Donaldson is also the author of The Giants and the Joneses for children aged 8–12 years. Her teenage novel Running on the Cracks is set in Glasgow and traces the adventures of orphaned half-Chinese Leo (aged 15) who is fleeing from her dodgy uncle in England and trying to find her father's estranged family. She befriends a schoolboy called Finlay, who is loosely based on Donaldson's youngest son Jerry during his days as a paper boy. Running on the Cracks, whose element of mental illness is drawn from Hamish's hospital experiences won the Nasen award in 2011 for its sympathetic and inclusive portrait of Mary, who befriends Leo but then descends into a severe relapse of her bi-polar condition.

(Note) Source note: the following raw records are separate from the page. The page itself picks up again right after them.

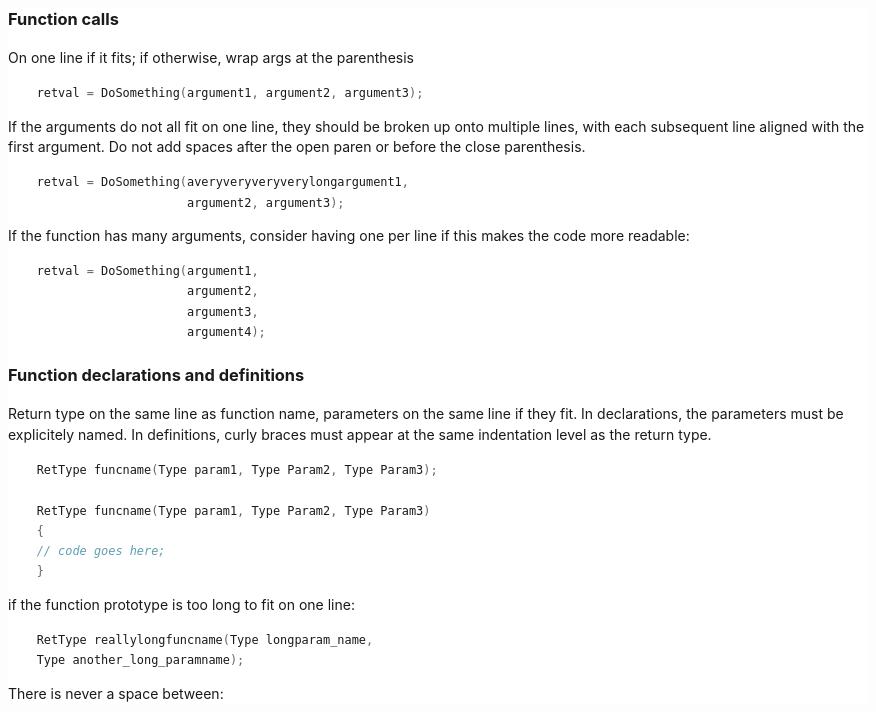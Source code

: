 ### <a name="function-calls"></a> Function calls


On one line if it fits; if otherwise, wrap args at the parenthesis

```cpp
    retval = DoSomething(argument1, argument2, argument3);
```

If the arguments do not all fit on one line, they should be broken up
onto multiple lines, with each subsequent line aligned with the first
argument. Do not add spaces after the open paren or before the close
parenthesis.


```cpp
    retval = DoSomething(averyveryveryverylongargument1,
                         argument2, argument3);
```                         

If the function has many arguments, consider having one per line if this
makes the code more readable:


```cpp
    retval = DoSomething(argument1,
                         argument2,
                         argument3,
                         argument4);
```                         

### <a name="function-declarations-and-definitions"></a> Function declarations and definitions


Return type on the same line as function name, parameters on the same
line if they fit. In declarations, the parameters must be explicitely
named. In definitions, curly braces must appear at the same indentation
level as the return type.


```cpp
    RetType funcname(Type param1, Type Param2, Type Param3);

    RetType funcname(Type param1, Type Param2, Type Param3)
    {
    // code goes here;
    }
```

if the function prototype is too long to fit on one line:

```cpp
    RetType reallylongfuncname(Type longparam_name,
    Type another_long_paramname);
```
    

There is never a space between:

In 2011, Donaldson was appointed Children's Laureate succeeding the illustrator Anthony Browne. In keeping with her interest in acting and singing Donaldson has set out to encourage children to perform poetry, plays and dramatised readings to generate a love of books and of reading. Accordingly, she has created a series of Plays to Read for six characters to be performed in the classroom, written by herself and by other writers such as Geraldine McCaughrean, Jeanne Willis, Vivian French, Steve Skidmore and Steve Barlow. The first 36 of these plays, for early readers, were published by Pearson (2013) with a further 24 plays for older primary-school children to following later in the year. She has also compiled an anthology of Poems to Perform by groups of children (to be published by Macmillan in 2013) and has created an interactive website called picturebookplays.co.uk which gives guidance as to how selected picture books can be turned into classroom plays.
She was appointed Member of the Order of the British Empire (MBE) in the 2011 Birthday Honours for services to literature. She was promoted to Commander of the Order of the British Empire (CBE) in the 2019 New Year Honours.
She was awarded honorary doctorates by the University of Bristol in 2011 and the University of Glasgow in 2012.